Marco Framework for Configurable Graph-Based Task Solving and Multi-AI Agents
Introduction
Chip and hardware design present numerous challenges due to their complexity and advancing technologies. These challenges result in longer turn-around time (TAT) for optimizing performance, power, area, and cost (PPAC) during synthesis, verification, physical design, and reliability loops.
Marco Framework Overview
The Marco framework is a configurable graph-based task solving and multi-AI agents framework that encompasses graph-based task solving, agent configurations for sub-tasks, and skill/tool configurations for each AI agent in real-time. The framework is designed to flexibly integrate chip-design knowledge (e.g., circuits, timing, etc.) with dynamic and static configurable graph-based task solving.
Task Graph and Agent Configurations
The task graph represents each node as a sub-task, and each edge represents the execution or knowledge relationship between nodes. To solve each sub-task, the Marco framework configures single-AI or multi-AI agents with a knowledge database, tools, and memory. Table 1 summarizes the task graph, agent, and LLM configurations for various agents.
Automated Hardware Description Languages Code Generation
One key area where autonomous agents are making an impact is in the generation of hardware description languages (HDLs), such as Verilog. LLMs can generate Verilog code from natural language descriptions, but often struggle to produce code that is both syntactically and functionally correct. The Marco framework addresses this challenge through the use of a combination of retrieval-augmented generation (RAG) and ReAct prompting to enable LLMs to iteratively debug and fix syntax errors.
DRC Layout Code Generation
DRC-Coder uses multiple autonomous agents with vision capabilities and specialized DRC and Layout DRV analysis tools to generate DRC code. The system interprets design rules from textual descriptions, visual illustrations, and layout representations.
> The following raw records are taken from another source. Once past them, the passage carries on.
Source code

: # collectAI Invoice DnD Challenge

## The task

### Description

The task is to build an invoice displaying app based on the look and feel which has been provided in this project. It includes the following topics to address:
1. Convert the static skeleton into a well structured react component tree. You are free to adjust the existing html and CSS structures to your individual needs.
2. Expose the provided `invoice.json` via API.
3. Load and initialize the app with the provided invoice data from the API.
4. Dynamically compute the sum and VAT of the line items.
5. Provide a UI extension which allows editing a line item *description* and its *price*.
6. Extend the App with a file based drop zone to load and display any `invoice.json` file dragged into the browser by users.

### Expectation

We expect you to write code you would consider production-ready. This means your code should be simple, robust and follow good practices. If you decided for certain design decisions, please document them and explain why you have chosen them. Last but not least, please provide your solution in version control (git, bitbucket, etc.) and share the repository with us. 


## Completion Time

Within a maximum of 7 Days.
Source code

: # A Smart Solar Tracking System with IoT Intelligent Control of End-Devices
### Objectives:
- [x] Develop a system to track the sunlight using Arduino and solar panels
Standard Cell Layout Optimization
LLM agents can also be used for standard cell layout optimization by generating high-quality cluster constraints incrementally to optimize cell layout PPA and debug routability with ReAct prompting.
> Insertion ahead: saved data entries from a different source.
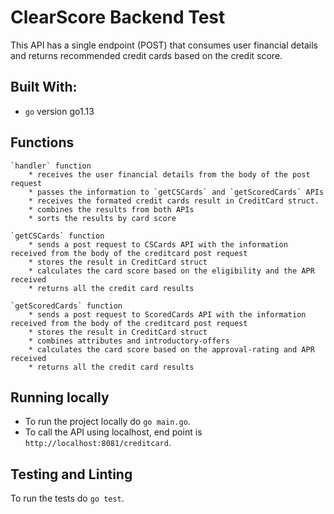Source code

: # ClearScore Backend Test

This API has a single endpoint (POST) that consumes user financial details and returns recommended credit cards based on the credit score.

## Built With:
* `go` version go1.13

## Functions
    `handler` function
        * receives the user financial details from the body of the post request 
        * passes the information to `getCSCards` and `getScoredCards` APIs
        * receives the formated credit cards result in CreditCard struct.
        * combines the results from both APIs
        * sorts the results by card score
    
    `getCSCards` function
        * sends a post request to CSCards API with the information received from the body of the creditcard post request
        * stores the result in CreditCard struct
        * calculates the card score based on the eligibility and the APR received
        * returns all the credit card results

    `getScoredCards` function
        * sends a post request to ScoredCards API with the information received from the body of the creditcard post request
        * stores the result in CreditCard struct
        * combines attributes and introductory-offers
        * calculates the card score based on the approval-rating and APR received
        * returns all the credit card results


## Running locally

* To run the project locally do `go main.go`.
* To call the API using localhost, end point is `http://localhost:8081/creditcard`.


## Testing and Linting

To run the tests do `go test`.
Multi-Corner Multi-Mode Timing Report Debug and Analysis
The multi-corner multi-mode (MCMM) timing analysis agent uses dynamic task graphs to complete the specification-to-RTL and extract key takeaways of timing reports, respectively.
Conclusion
The proposed Marco framework enables more flexible and domain-specialized methods for real-time hardware design tasks solving. By using task graph and flexible single-AI and multi-AI agent configurations with domain-specific tools and knowledge, we developed various agents for tasks such as cell layout optimization, Verilog syntax error fixing, Verilog and DRC code generation, and timing debugging on problematic blocks, nets, and wires.
FAQs
Q: What is the Marco framework?
A: The Marco framework is a configurable graph-based task solving and multi-AI agents framework that enables more flexible and domain-specialized methods for real-time hardware design tasks solving.
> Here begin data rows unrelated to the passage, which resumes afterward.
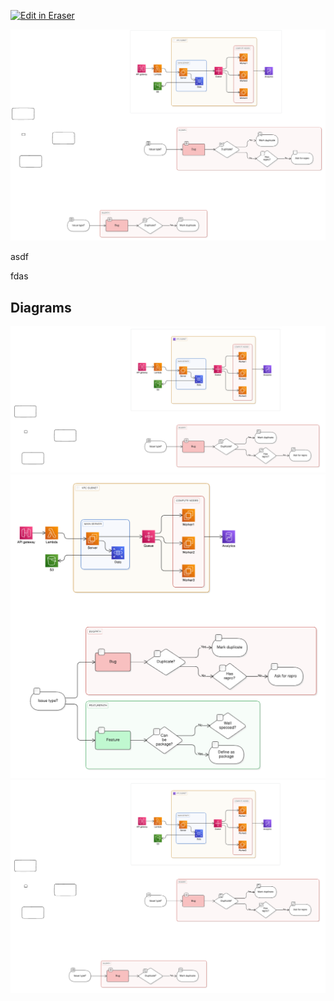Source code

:<p><a target="_blank" href="https://app.eraser.io/workspace/RCs7lVHwLWYu8n55sgH3" id="edit-in-eraser-github-link"><img alt="Edit in Eraser" src="https://firebasestorage.googleapis.com/v0/b/second-petal-295822.appspot.com/o/images%2Fgithub%2FOpen%20in%20Eraser.svg?alt=media&amp;token=968381c8-a7e7-472a-8ed6-4a6626da5501"></a></p>

![Figure 1](/.eraser/RCs7lVHwLWYu8n55sgH3___reS6fUv66LcKWYn8yV2OvCPvwSm2___---figure---4PfhE5Y2reU-_Q7_Ctoaf---figure---nZ_8LczvBEx-k39e6TkGpw.png "Figure 1")

asdf

fdas


<!-- eraser-additional-content -->
## Diagrams
<!-- eraser-additional-files -->
<a href="/new-test-file-flowchart-1.eraserdiagram" data-element-id="-Qa9gR1-QQgC3Py_uL2u1"><img src="/.eraser/RCs7lVHwLWYu8n55sgH3___reS6fUv66LcKWYn8yV2OvCPvwSm2___---diagram----0ce236a3876f0ff395051ec111da9f65.png" alt="" data-element-id="-Qa9gR1-QQgC3Py_uL2u1" /></a>
<a href="/new-test-file-cloud-architecture-2.eraserdiagram" data-element-id="2u7xP5FbEhgt8eQ3Dwha2"><img src="/.eraser/RCs7lVHwLWYu8n55sgH3___reS6fUv66LcKWYn8yV2OvCPvwSm2___---diagram----4f379bb1c1ff19253f2fca45bf875216.png" alt="" data-element-id="2u7xP5FbEhgt8eQ3Dwha2" /></a>
<a href="/new-test-file-flowchart-3.eraserdiagram" data-element-id="a-v2C7vyE6iCXSMm6hg9O"><img src="/.eraser/RCs7lVHwLWYu8n55sgH3___reS6fUv66LcKWYn8yV2OvCPvwSm2___---diagram----b9f66a818769a2d7f2c8a6571113ab7e.png" alt="" data-element-id="a-v2C7vyE6iCXSMm6hg9O" /></a>
<!-- end-eraser-additional-files -->
<!-- end-eraser-additional-content -->
<!--- Eraser file: https://app.eraser.io/workspace/RCs7lVHwLWYu8n55sgH3 --->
Q: What are the key benefits of the Marco framework?
A: The key benefits of the Marco framework include faster product cycles, lower costs, improved design reliability, and reduced risk of costly errors.
Q: What are the future directions for agent research on hardware design?
A: The future directions for agent research on hardware design include training LLMs with high-quality hardware design data, improving LLM-based agents’ ability for hardware signal and waveform debugging, incorporating PPA metrics into the design flow, and developing more efficient self-learning techniques and memory systems for LLM agents for solving more complex hardware tasks.